University of Western Sydney eResearch team plan / roadmap 2013-2015 by Peter Sefton, Peter Bugeia, Andrew Cheetham, Sarah Chaloner and Toby O'Hara CreativeCommons (opens in a new window). © University of Western Sydney
About this document
This document represents the plan for eResearch team operations and projects from 2013-2015. It was approved by the eResearch Steering Committee in June 2013
eResearch, which broadly speaking is the application of advanced IT and communications technology to the pursuit of research is vital to being competitive in research of all kinds, but particularly domains where working at internet-scale is key to research outcomes. This includes climate change research and a wide variety of other scientific endeavours as well as the Digital Humanities, where UWS is building capability. The eResearch portfolio also embraces basic essential infrastructure for data management and reporting, which is key to researchers' compliance with the Australian Code for the Responsible Conduct of research, and with predicted changes to funding-body policies. There is basic information on eResearch at UWS at the eResearch web site (opens in a new window).

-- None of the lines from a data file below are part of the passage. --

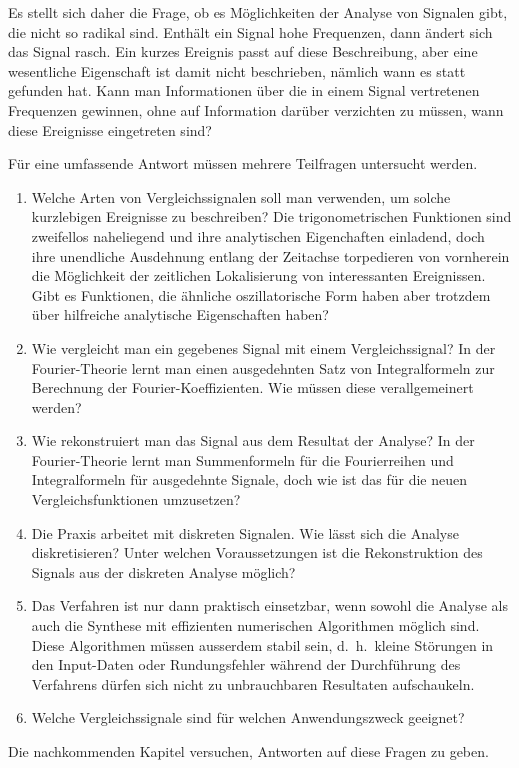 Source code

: Es stellt sich daher die Frage, ob es Möglichkeiten der Analyse von Signalen
gibt, die nicht so radikal sind.
Enthält ein Signal hohe Frequenzen, dann ändert sich das Signal rasch.
Ein kurzes Ereignis passt auf diese Beschreibung, aber eine wesentliche
Eigenschaft ist damit nicht beschrieben, nämlich wann es statt gefunden hat.
Kann man Informationen über die in einem Signal vertretenen Frequenzen gewinnen,
ohne auf Information darüber verzichten zu müssen, wann diese Ereignisse
eingetreten sind?

Für eine umfassende Antwort müssen mehrere Teilfragen untersucht werden.
\begin{enumerate}
\item
Welche Arten von Vergleichssignalen soll man verwenden, um solche kurzlebigen
Ereignisse zu beschreiben?
Die trigonometrischen Funktionen sind zweifellos naheliegend und ihre
analytischen Eigenchaften einladend, doch ihre unendliche Ausdehnung entlang
der Zeitachse torpedieren von vornherein die Möglichkeit der zeitlichen
Lokalisierung von interessanten Ereignissen.
Gibt es Funktionen, die ähnliche oszillatorische Form haben
aber trotzdem über hilfreiche analytische Eigenschaften haben?
\item
Wie vergleicht man ein gegebenes Signal mit einem Vergleichssignal?
In der Fourier-Theorie lernt man einen ausgedehnten Satz von Integralformeln
zur Berechnung der Fourier-Koeffizien\-ten.
Wie müssen diese verallgemeinert werden?
\item
Wie rekonstruiert man das Signal aus dem Resultat der Analyse?
In der Fourier-Theorie lernt man Summenformeln für die Fourierreihen
und Integralformeln für ausgedehnte Signale, doch wie ist das für 
die neuen Vergleichsfunktionen umzusetzen?
\item
Die Praxis arbeitet mit diskreten Signalen. 
Wie lässt sich die Analyse diskretisieren?
Unter welchen Voraussetzungen ist die Rekonstruktion des Signals
aus der diskreten Analyse möglich?
\item
Das Verfahren ist nur dann praktisch einsetzbar, wenn sowohl die Analyse als
auch die Synthese mit effizienten numerischen Algorithmen möglich sind.
Diese Algorithmen müssen ausserdem stabil sein, d.~h.~kleine Störungen in
den Input-Daten oder Rundungsfehler während der Durchführung des Verfahrens
dürfen sich nicht zu unbrauchbaren Resultaten aufschaukeln.
\item
Welche Vergleichssignale sind für welchen Anwendungszweck geeignet?
\end{enumerate}
Die nachkommenden Kapitel versuchen, Antworten auf diese Fragen zu
geben.

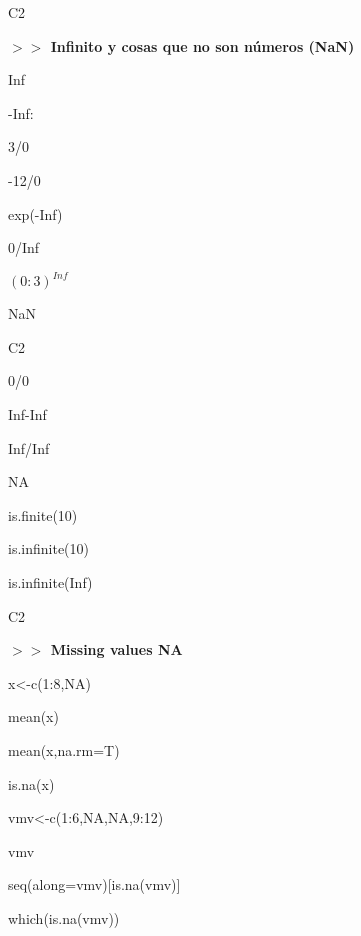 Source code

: \documentclass{beamer}
\theoremstyle{definition}
\theoremstyle{remark}
\begin{document}
\begin{frame}{C2}

\textbf{$>>$ Infinito y cosas que no son n\'umeros (NaN)}

\hfill

Inf

\hfill

-Inf:

\hfill

3/0

\hfill

-12/0

\hfill

exp(-Inf)

\hfill

0/Inf

\hfill

$(0:3)^{Inf}$

\hfill

NaN

\hfill





\end{frame}

\begin{frame}{C2}

0/0

\hfill

Inf-Inf

\hfill

Inf/Inf

\hfill

NA 

\hfill

is.finite(10)

\hfill

is.infinite(10)

\hfill

is.infinite(Inf)


\end{frame}

\begin{frame}{C2}

\textbf{$>>$ Missing values NA}

\hfill

x<-c(1:8,NA)

mean(x)

\hfill

mean(x,na.rm=T)

\hfill

is.na(x) 

\hfill

vmv<-c(1:6,NA,NA,9:12)

vmv

\hfill

seq(along=vmv)[is.na(vmv)]

\hfill

which(is.na(vmv))


\end{frame}
\end{document}
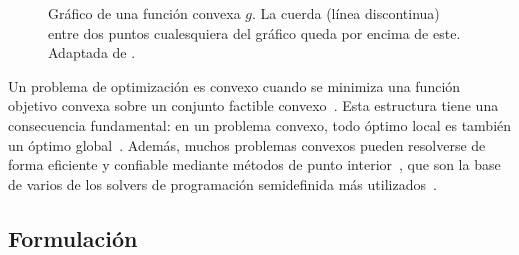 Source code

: \begin{figure}[H]
    \centering
    \caption[Gráfico de una función convexa.]{Gráfico de una función convexa $g$. La cuerda (línea discontinua) entre dos puntos
    cualesquiera del gráfico queda por encima de este. Adaptada de
    \textcite[p.~67]{boydConvexOptimization2004}.}
    \label{fig:funcion_convexa}
\end{figure}

Un problema de optimización es convexo cuando se minimiza una función objetivo convexa sobre un
conjunto factible convexo~\parencite[pp.~136--137]{boydConvexOptimization2004}. Esta estructura
tiene una consecuencia fundamental: en un problema convexo, todo óptimo local es también un
óptimo global~\parencite[p.~138]{boydConvexOptimization2004}. Además, muchos problemas convexos pueden
resolverse de forma eficiente y confiable mediante métodos de punto
interior~\parencite[pp.~7--8]{boydConvexOptimization2004}, que son la base de varios de los
solvers de programación semidefinida más utilizados~\parencite{vandenbergheSemidefiniteProgramming1996}.

\subsection{Formulación}
\label{subsec:sdp_formulacion}

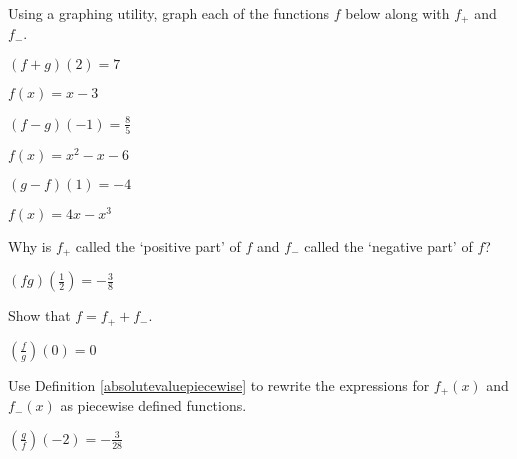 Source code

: \documentclass{ximera}
\begin{document}
\begin{question}
Using a graphing utility, graph each of the functions $f$ below along with $f_{+}$ and $f_{-}$.



\begin{solution}
$(f+g)(2) = 7$
\end{solution}

\end{question}

\begin{question}
$f(x) = x-3$
\begin{solution}
$(f-g)(-1) = \frac{8}{5}$
\end{solution}

\end{question}

\begin{question}
$f(x) = x^2-x-6$
\begin{solution}
$(g-f)(1) = -4$

\end{solution}

\end{question}

\begin{question}
$f(x) = 4x-x^3$

Why is $f_{+}$ called the `positive part' of $f$ and $f_{-}$ called the `negative part' of $f$?
\begin{solution}
$(fg)\left(\frac{1}{2}\right) = -\frac{3}{8}$
\end{solution}

\end{question}

\begin{question}
Show that $f = f_{+} + f_{-}$.
\begin{solution}
$\left(\frac{f}{g}\right)(0) = 0$
\end{solution}

\end{question}

\begin{question}
Use Definition \ref{absolutevaluepiecewise} to rewrite the expressions for $f_{+}(x)$ and $f_{-}(x)$ as piecewise defined functions.
\begin{solution}
$\left(\frac{g}{f}\right)\left(-2\right) = -\frac{3}{28}$

\end{solution}

\end{question}
\end{document}

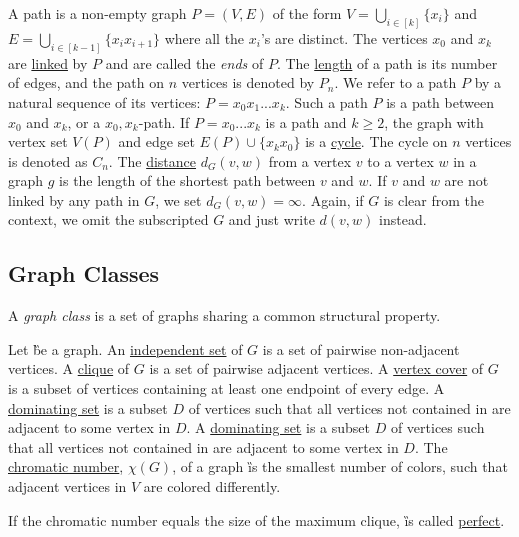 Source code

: \begin{definition}
    A path is a non-empty graph $P = (V,E)$ of the form $V = \bigcup_{i  \in [k]} \{x_i\}$ and $E = \bigcup_{i \in  [k-1]} \{x_ix_{i+1}\}$ where all the $x_i$'s are distinct. 
    The vertices $x_0$ and $x_k$ are \underline{linked} by $P$ and are called the \textit{ends} of $P$. The \underline{length} of a path is its number of edges, and the path on $n$ vertices is denoted by  $P_n$. 
    We refer to a path $P$ by a natural sequence of its vertices: $P = x_0x_1...x_k$. Such a path $P$ is a path between $x_0$ and $x_k$, or a $x_0,x_k$-path.
    If $P = x_0...x_k$ is a path and $k \geq 2$, the graph with vertex set $V(P)$ and edge set $E(P) \cup \{x_kx_0\}$ is a \underline{cycle}. The cycle on $n$ vertices is denoted as $C_n$.
    The \underline{distance} $d_G(v,w)$ from a vertex $v$ to a vertex $w$ in a graph $g$ is the length of the shortest path between $v$ and $w$. If $v$ and $w$ are not linked by any path in $G$, we set $d_G(v,w) = \infty$. Again, if $G$ is clear from the context, we omit the subscripted $G$ and just write $d(v,w)$ instead.
\end{definition}

\subsection*{Graph Classes}

A \textit{graph class} is a set of graphs sharing a common structural property.

\begin{definition}
Let \G be a graph.
An  \underline{independent set} of $G$ is a set of pairwise non-adjacent vertices. 
A \underline{clique} of $G$ is a set of pairwise adjacent vertices. 
A \underline{vertex cover} of $G$ is a subset of vertices containing at least one endpoint of every edge. 
A \underline{dominating set} is a subset $D$ of vertices such that all vertices not contained in are adjacent to some vertex in $D$.
A \underline{dominating set} is a subset $D$ of vertices such that all vertices not contained in are adjacent to some vertex in $D$.
The \underline{chromatic number}, $\chi(G)$, of a graph \G is the smallest number of colors, such that adjacent vertices in $V$ are colored differently.

\end{definition}

\begin{graphclass}
If the chromatic number equals the size of the maximum clique, \G is called \underline{perfect}. 
\end{graphclass}

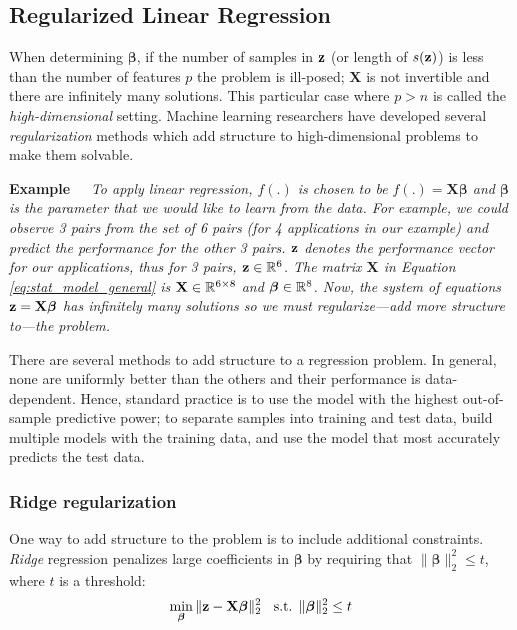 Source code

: \subsection{Regularized Linear Regression}
\label{sec:est:regularized_lin_reg}
When determining $\boldsymbol{\boldsymbol{\beta}}$, if the number of
samples in $\mathbf{z}$ (or length of $s(\mathbf{z})$) is less than the number of
features $p$ the problem is ill-posed; \ie $\mathbf{X}$ is not
invertible and there are infinitely many solutions. This particular
case where $p>n$ is called the \textit{high-dimensional} setting.
Machine learning researchers have developed several
\emph{regularization} methods which add structure to high-dimensional
problems to make them solvable.


\noindent \textbf{Example~~}\textit{ To apply linear regression,
  $f(.)$ is chosen to be $f(.) = \mathbf{X}\boldsymbol{\beta}$ and
  $\boldsymbol{\beta}$ is the parameter that we would like to learn
  from the data. For example, we could observe 3 pairs from the set of
  6 pairs (for 4 applications in our example) and predict the
  performance for the other 3 pairs. $\mathbf{z}$ denotes the performance
  vector for our applications, thus for 3 pairs, $\mathbf{z} \in \mathbb{R}^{6}$. The
  matrix $\mathbf{X}$ in Equation \eqref{eq:stat_model_general} is
  $\mathbf{X} \in \mathbb{R}^{6 \times 8}$ and $\boldsymbol{\beta} \in
  \mathbb{R}^{8}$.  Now, the system of equations $\mathbf{z} =
  \mathbf{X}\boldsymbol{\beta}$ has infinitely many solutions so we
  must \emph{regularize}---\ie add more structure to---the problem.
}

There are several methods to add structure to a regression problem.
In general, none are uniformly better than the others and their
performance is data-dependent. Hence, standard practice is to use the
model with the highest out-of-sample predictive power; \ie to separate
samples into training and test data, build multiple models with the
training data, and use the model that most accurately predicts the
test data.

\subsubsection{Ridge regularization}
One way to add structure to the problem is to include additional
constraints.  \emph{Ridge} regression penalizes large coefficients in
$\boldsymbol{\beta}$ \cite{hoerl1988ridge} by requiring that
$\|\boldsymbol{\beta}\|^2_2 \leq t$, where $t$ is a threshold:
\begin{equation}
\label{eq:ridge}
\min_{\boldsymbol{\beta}} \|\mathbf{z} - \mathbf{X}\boldsymbol{\beta} \|^2_2 \;\; \text{  s.t.  } \| \boldsymbol{\beta} \|^2_2 \leq t
\end{equation}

This roadmap also provides an indication of expected growth and uptake of the services described. This will be used as a benchmark to plot progress. Budget requests and expected needs are based on these growth estimates.
The following diagram shows how ITS, eResearch and other stakeholders will support eResearch infrastructure for UWS, with shared generic infrastructure at the bottom, and discipline/project specific tools and services at the top.
The eResearch unit at UWS is currently resourced as a small consultancy reporting to the Pro Vice Chancellor, Research. The team aims to catalyse developments in eResearch, and as such does not take an operational role in providing IT services, but liaises between the major support services for research; Information Technology Services (ITS), the Library, the Office of Research Services and the research community to drive the adoption of eResearch practices and build eResearch infrastructure.
The eResearch team will continue to play a lead role in driving infrastructure projects, in the three major strands of eResearch, data management, computing, and collaboration services. 2013 will see the start of a change-management process to promote the use of eResearch tools and techniques to researchers, as the infrastructure projects come online.
Note: the use of the word services throughout this document emphasises that we are talking about much more than computing infrastructure here. eResearch projects all include integration with institutional processes, service desk, service catalogue etc as appropriate to a core business system.
Relationship to UWS research plan
The proposed eResearch Roadmap (eRR) supports and enables the four objectives of the UWS Research Plan 2012-14.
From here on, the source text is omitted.